Granulosa cells are crucial for the meiotic maturation of oocytes and development of follicles during ovarian folliculogenesis [28]. These cells are responsible for secreting the hormones required for follicular growth, ovulation and endometrial proliferation [29]. The regulation and maintenance of ovarian telomere homeostasis have very crucial roles during oocyte maturation, follicle growth and ovarian follicular development in female fertility. c-Abl protein tyrosine kinase is activated by DNA double-strand breaks [27] and c-Abl have an important function during repairment of these lesions in telomere control [8, 28, 29]. Kharbanda et al. showed that c-Abl protein tyrosine kinase-mediated hTERT phosphorylation at tyrosine residue inhibits telomerase activity [30]. Therefore, current experiments examined the expression of c-Abl and mTERT in mouse ovary and granulosa cells and investigated whether c-Abl interacts with mTERT in mouse GCs. c-Abl and mTERT protein expression were presented in oocyte and GCs in primordial and primary follicles, preantral follicles and large antral follicles during follicular development, and c-Abl showed more intense expression in granulosa cells than mTERT expression. In addition, our experimental model transfection of c-Abl siRNA is the first study to demonstrate that the expression of mTERT in mouse granulosa cells was down-regulated by c-Abl and mTERT levels showed correlation with c-Abl. At the same time, the proliferation of GCs was time-dependently decreased after c-Abl knockdown. These results indicate that there might be a relationship between mTERT telomerase catalytic subunit and c-Abl protein tyrosine kinase in GCs. Therefore, the present study showed that the knockdown of c-Abl induced down-regulation of mTERT expression and granulosa cells’ proliferation.
Thus far, only a few studies have investigated the regulation of mTERT in granulosa cells; additionally, the underlying molecular mechanisms of this regulation are poorly understood for c-Abl. Studies with c-Abl homozygous knockout cells shown that c-Abl regulates telomere length and c-Abl deficient cells have a critical role in the negative regulation of human TERT [31]. Some defects at the pachytene stage during spermatogenesis were observed in a study with c-Abl knockout mice [32]. c-Abl protein is located at the ends of pachytene chromosomes in early meiosis metaphase I spermatocytes [33]. Therefore, this is probably why c-Abl protein can contact with telomerase in mitotic cells [32]. Extension of telomere in c-Abl homozygous knockout cells shows that c-Abl has a very important role in the regulation of telomerase function in the relation between c-Abl and human TERT [27].

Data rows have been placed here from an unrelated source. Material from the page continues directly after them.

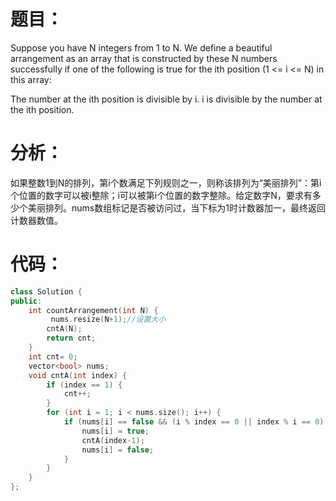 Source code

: 题目：
==
Suppose you have N integers from 1 to N. We define a beautiful arrangement as an array that is constructed by these N numbers successfully if one of the following is true for the ith position (1 <= i <= N) in this array:

The number at the ith position is divisible by i.
i is divisible by the number at the ith position.

分析：
==
如果整数1到N的排列，第i个数满足下列规则之一，则称该排列为“美丽排列”：第i个位置的数字可以被i整除；i可以被第i个位置的数字整除。给定数字N，要求有多少个美丽排列。nums数组标记是否被访问过，当下标为1时计数器加一，最终返回计数器数值。

代码：
==
```C++
class Solution {
public:
    int countArrangement(int N) {
         nums.resize(N+1);//设置大小
        cntA(N);
        return cnt;
    }
    int cnt= 0;
    vector<bool> nums;
    void cntA(int index) {
        if (index == 1) {
            cnt++;
        }
        for (int i = 1; i < nums.size(); i++) {
            if (nums[i] == false && (i % index == 0 || index % i == 0)) {
                nums[i] = true;
                cntA(index-1);
                nums[i] = false;
            }
        }
    }
};
```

Lavranos et al. isolated bovine granulosa cells from the follicles, which are in a different stage of follicular development, showed telomerase activity [22]. Studies have shown that the smallest preantral follicles and proliferative granulosa cells in growing follicles present high telomerase activity and decline gradually during follicular development [1, 22, 34]. After ovulation, granulosa cells differentiate to granulosa lutein cells which have significantly less telomerase activity [34]. Luteinised granulosa cells also have the potential for proliferation and telomerase activity in human [35]. The small and large follicle granulosa cells from pig ovary have proliferation and differentiation potential, moreover they express higher levels of telomerase activity in response to Epidermal Growth Factor (EGF) and Follicle Stimulating Hormone (FSH) treatment [36]. It was shown experimentally that decrease estradiol production may cause decrease in telomerase activity in rat granulosa cells in large antral follicle, therefore estradiol supplementation may rescue preovulatory follicles from atresia and provide maintenance of telomerase activity in their granulosa cells [34]. A study showed that estrogen-deficient mice presented a decreased gene expression level of mTERT and showed impairment of granulosa cell proliferation [37]. Therefore, Bayne et al. suggested that estrogen regulates ovarian tissue aging, through regulation of telomere remodeling. In addition, PCNA expression is positively regulated by ERα [38] and beta-estradiol (E2) [39] in human MCF7 breast cancer cells via an independent mechanism that is regulated by the two estrogen receptor elements, which were also found to be conserved in mouse genome [39] c-Abl was found to physically interact and phosphorylate PCNA and induce cell proliferation in breast cancer [40]. Moreover, PCNA was found to induce ubiquitination of c-Abl, degradation and regulate apoptosis in healthy cells [41]. In our study, PCNA levels were found to be reduced time-dependently after c-Abl siRNA transfection and decrease mTERT expression, that might be explained by the regulatory activity of c-Abl on mTERT and PCNA in mouse GCs.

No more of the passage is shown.